Top 20 Preferred Lending Institutions

  1. Live Oak Banking Company
  2. Newtek Small Business Finance
  3. Wells Fargo
  4. Byline Bank
  5. Huntington National Bank
  6. Celtic Bank Corporation
  7. JPMorgan Chase
  8. U.S. Bank
  9. KeyBank
  10. Readycap Lending
  11. Justine Petersen Housing and Reinvestment Corporation
  12. Business Center for New Americans
  13. Economic and Community Development Institute
  14. Accion
  15. Finanta
  16. Oregon Association of Minority Entrepreneurs, Credit Corp
  17. Community Ventures Corporation
  18. Renaissance Economic Development Corporation
  19. Rural Enterprise Assistance Project/Center for Rural Affairs
  20. Flagship Enterprise Center

What Do I Need to Get an SBA Loan?

With step one, find a lender, crossed off your list, let’s tackle step two, what to bring to the meeting. Assuming you meet the qualification criteria for an SBA loan – a) you’re a small business based on employee count and b) you have good credit – then you’re ready to get started by gathering information about your small business and financial history.
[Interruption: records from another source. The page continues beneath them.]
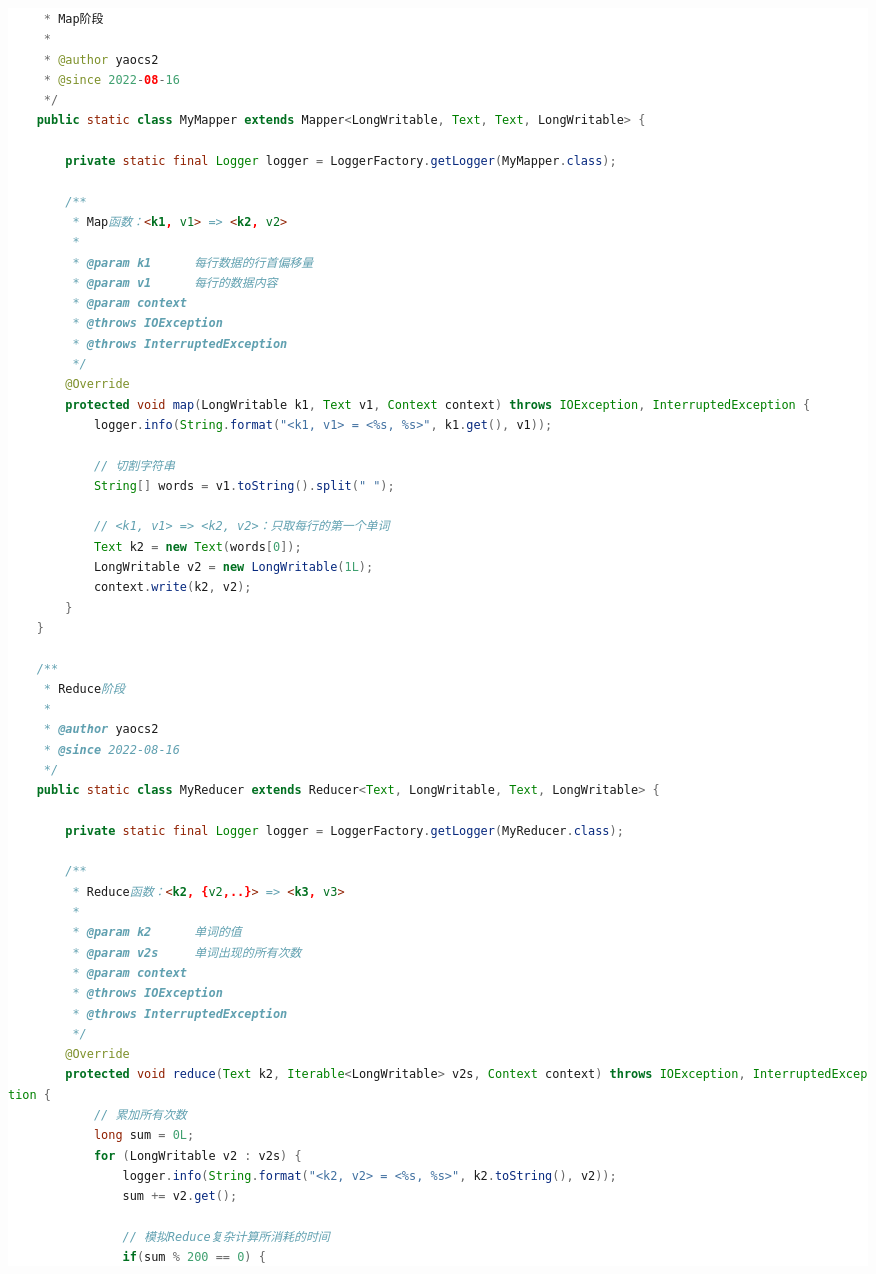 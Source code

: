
 ```java
     * Map阶段
     *
     * @author yaocs2
     * @since 2022-08-16
     */
    public static class MyMapper extends Mapper<LongWritable, Text, Text, LongWritable> {

        private static final Logger logger = LoggerFactory.getLogger(MyMapper.class);

        /**
         * Map函数：<k1, v1> => <k2, v2>
         *
         * @param k1      每行数据的行首偏移量
         * @param v1      每行的数据内容
         * @param context
         * @throws IOException
         * @throws InterruptedException
         */
        @Override
        protected void map(LongWritable k1, Text v1, Context context) throws IOException, InterruptedException {
            logger.info(String.format("<k1, v1> = <%s, %s>", k1.get(), v1));

            // 切割字符串
            String[] words = v1.toString().split(" ");

            // <k1, v1> => <k2, v2>：只取每行的第一个单词
            Text k2 = new Text(words[0]);
            LongWritable v2 = new LongWritable(1L);
            context.write(k2, v2);
        }
    }

    /**
     * Reduce阶段
     *
     * @author yaocs2
     * @since 2022-08-16
     */
    public static class MyReducer extends Reducer<Text, LongWritable, Text, LongWritable> {

        private static final Logger logger = LoggerFactory.getLogger(MyReducer.class);

        /**
         * Reduce函数：<k2, {v2,..}> => <k3, v3>
         *
         * @param k2      单词的值
         * @param v2s     单词出现的所有次数
         * @param context
         * @throws IOException
         * @throws InterruptedException
         */
        @Override
        protected void reduce(Text k2, Iterable<LongWritable> v2s, Context context) throws IOException, InterruptedException {
            // 累加所有次数
            long sum = 0L;
            for (LongWritable v2 : v2s) {
                logger.info(String.format("<k2, v2> = <%s, %s>", k2.toString(), v2));
                sum += v2.get();

                // 模拟Reduce复杂计算所消耗的时间
                if(sum % 200 == 0) {
```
We suggest using the SBA’s loan application checklist to keep yourself organized because you will need to have a number of documents prepared including:

  • SBA’s borrower information form
  • Statement of your career experience especially as it relates to your business
  • Personal financial statements like a credit report and bank statements
  • Personal income tax returns for the past 3 years
  • Business tax returns for the past 3 years
  • Business certificate or license
  • Business lease
  • Previous loan application history

What Should I Know About an SBA Loan?

One item we’d like to bring to your attention in regards to SBA loans and really all loans, in general, is the potential for a personal guarantee. In an ideal world, we would never sign a personal guarantee on a loan, BUT sometimes beggars can’t be choosers and it is simply necessary to get the financing you need to make things happen. So this brings up two questions:

1) What Is a Personal Guarantee?

Essentially, when you sign a personal guarantee should you default on your loan (i.e. your business can’t pay it back) the bank is now authorized to seize your personal assets to pay for the loan. In other words, you as the business owner, become a co-signer on your business loan. 
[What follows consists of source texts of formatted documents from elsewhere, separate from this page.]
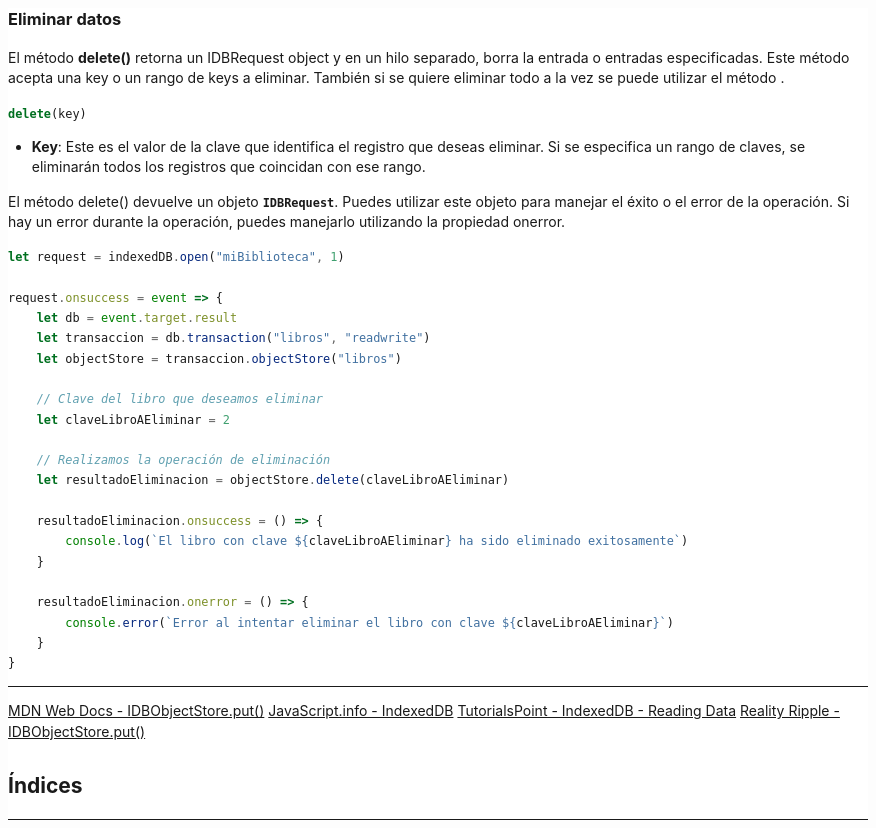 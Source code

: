 ### Eliminar datos

El método **delete()** retorna un IDBRequest object y en un hilo separado, borra la entrada o entradas especificadas. Este método acepta una key o un rango de keys a eliminar. También si se quiere eliminar todo a la vez se puede utilizar el método .

```Javascript
delete(key)
```

- **Key**: Este es el valor de la clave que identifica el registro que deseas eliminar. Si se especifica un rango de claves, se eliminarán todos los registros que coincidan con ese rango.

El método delete() devuelve un objeto **`IDBRequest`**. Puedes utilizar este objeto para manejar el éxito o el error de la operación. Si hay un error durante la operación, puedes manejarlo utilizando la propiedad onerror.

```Javascript
let request = indexedDB.open("miBiblioteca", 1)

request.onsuccess = event => {
    let db = event.target.result
    let transaccion = db.transaction("libros", "readwrite")
    let objectStore = transaccion.objectStore("libros")

    // Clave del libro que deseamos eliminar
    let claveLibroAEliminar = 2 

    // Realizamos la operación de eliminación
    let resultadoEliminacion = objectStore.delete(claveLibroAEliminar)

    resultadoEliminacion.onsuccess = () => {
        console.log(`El libro con clave ${claveLibroAEliminar} ha sido eliminado exitosamente`)
    }

    resultadoEliminacion.onerror = () => {
        console.error(`Error al intentar eliminar el libro con clave ${claveLibroAEliminar}`)
    }
}
```

---

[MDN Web Docs - IDBObjectStore.put()](https://developer.mozilla.org/en-US/docs/Web/API/IDBObjectStore/put)
[JavaScript.info - IndexedDB](https://tr.javascript.info/indexeddb)
[TutorialsPoint - IndexedDB - Reading Data](https://www.tutorialspoint.com/indexeddb/indexeddb_reading_data.htm)
[Reality Ripple - IDBObjectStore.put()](https://udn.realityripple.com/docs/Web/API/IDBObjectStore/put)

## Índices

---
2) Do SBA Loans Require a Personal Guarantee?

In so many words, yes, but this is a little tricky to answer, since lending partners, like banks (and not the SBA itself), are actually issuing the SBA loans. So, yes, the SBA does require at least one personal guarantee on their loans. However, the lending partners themselves may require additional guarantees (or not) depending on their particular lending policies. 
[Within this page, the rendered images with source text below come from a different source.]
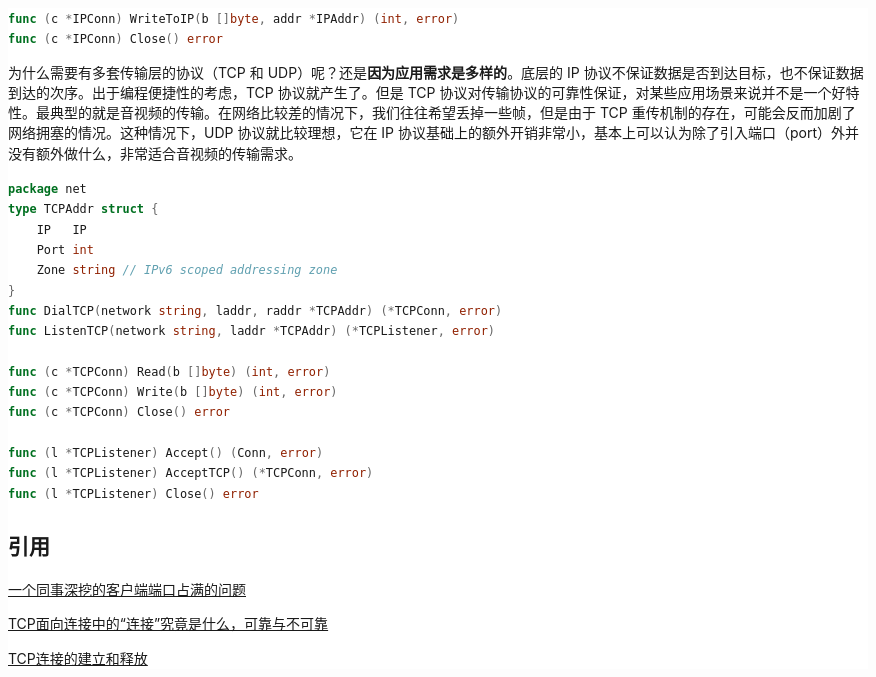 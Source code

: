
 ```go
func (c *IPConn) WriteToIP(b []byte, addr *IPAddr) (int, error)
func (c *IPConn) Close() error
```
为什么需要有多套传输层的协议（TCP 和 UDP）呢？还是**因为应用需求是多样的**。底层的 IP 协议不保证数据是否到达目标，也不保证数据到达的次序。出于编程便捷性的考虑，TCP 协议就产生了。但是 TCP 协议对传输协议的可靠性保证，对某些应用场景来说并不是一个好特性。最典型的就是音视频的传输。在网络比较差的情况下，我们往往希望丢掉一些帧，但是由于 TCP 重传机制的存在，可能会反而加剧了网络拥塞的情况。这种情况下，UDP 协议就比较理想，它在 IP 协议基础上的额外开销非常小，基本上可以认为除了引入端口（port）外并没有额外做什么，非常适合音视频的传输需求。
```go
package net
type TCPAddr struct {
    IP   IP
    Port int
    Zone string // IPv6 scoped addressing zone
}
func DialTCP(network string, laddr, raddr *TCPAddr) (*TCPConn, error)
func ListenTCP(network string, laddr *TCPAddr) (*TCPListener, error)

func (c *TCPConn) Read(b []byte) (int, error)
func (c *TCPConn) Write(b []byte) (int, error)
func (c *TCPConn) Close() error

func (l *TCPListener) Accept() (Conn, error)
func (l *TCPListener) AcceptTCP() (*TCPConn, error)
func (l *TCPListener) Close() error
```


## 引用

[一个同事深挖的客户端端口占满的问题](http://cloudate.net/?p=2356)

[TCP面向连接中的“连接”究竟是什么，可靠与不可靠](http://blog.csdn.net/haizhongyun/article/details/7621199)

[TCP连接的建立和释放](http://blog.csdn.net/ns_code/article/details/29382883)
Signing a Personal Guarantee on an SBA Loan

All the Models

In addition to the documentation required to apply for an SBA loan, your lender will likely have some questions for you about your business model and how the funds will be used. Since we’re big fans of preparation (can you ever be too prepared?) you might like to refer to an article we wrote about the importance of financial modeling for startups. Because building, analyzing, and continuously updating a financial model will help you answer many of the big questions on your lender’s mind like:

  • How will loan funds be used?
  • What other sources of capital does your business rely on?
  • What are your short and long-term capital requirements and what funding is available to you if your projections fall short?

Making the Best of Your Funding

Getting through the application process for an SBA loan, can feel a little bit like jumping through hoops in a circus ring, so making the best of those funds is crucial to your strategy moving forward. But first you should do a little happy dance for a job well done! Receiving those SBA funds is huge and you should celebrate that win.

Second, remember all the business plans and financial models you prepared and shared with your lender about how you plan to use your funds? Now, you just have to stick to them! This is simpler said than done right?

If you just want someone else to do this for you, our experts in finance and accounting have your back.

If you’re looking for a fabulously cost-effective way to do this, we’d like to recommend two tools we’ve developed just for you – our cash manager and cash model.

These tools will help you manage your business’s funds on an ongoing basis by helping you build a 90-day forecast or a 2-year cash projection. AND we teach you how to use the financial models AND keep them up to date. 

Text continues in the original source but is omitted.